### WORK ITEM
Find the lines holding the string "Database" in the data, then copy all of them.

[Stored data]
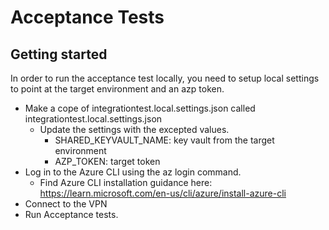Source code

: # Acceptance Tests

## Getting started
In order to run the acceptance test locally, you need to setup local settings to point at the target environment 
and an azp token. 

- Make a cope of integrationtest.local.settings.json called integrationtest.local.settings.json
  - Update the settings with the excepted values. 
    - SHARED_KEYVAULT_NAME: key vault from the target environment
    - AZP_TOKEN: target token 
- Log in to the Azure CLI using the az login command.
  - Find Azure CLI installation guidance here: https://learn.microsoft.com/en-us/cli/azure/install-azure-cli
- Connect to the VPN
- Run Acceptance tests.
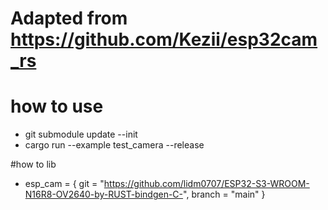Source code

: # Adapted from https://github.com/Kezii/esp32cam_rs



# how to use 
- git submodule update --init 
- cargo run --example test_camera --release 


#how to lib 
- esp_cam = { git = "https://github.com/lidm0707/ESP32-S3-WROOM-N16R8-OV2640-by-RUST-bindgen-C-", branch = "main" }

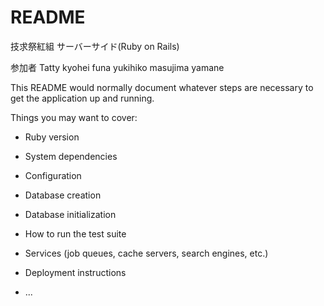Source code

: # README

技求祭紅組 サーバーサイド(Ruby on Rails)

参加者
Tatty
kyohei
funa
yukihiko
masujima
yamane

This README would normally document whatever steps are necessary to get the
application up and running.

Things you may want to cover:

* Ruby version

* System dependencies

* Configuration

* Database creation

* Database initialization

* How to run the test suite

* Services (job queues, cache servers, search engines, etc.)

* Deployment instructions

* ...
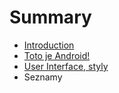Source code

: # Summary

* [Introduction](README.md)
* [Toto je Android!](1-toto-je-android.md)
* [User Interface, styly](2-user_interface,_styly.md)
* Seznamy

### RESULT FOR THIS EXERCISE
* Database creation
* Database initialization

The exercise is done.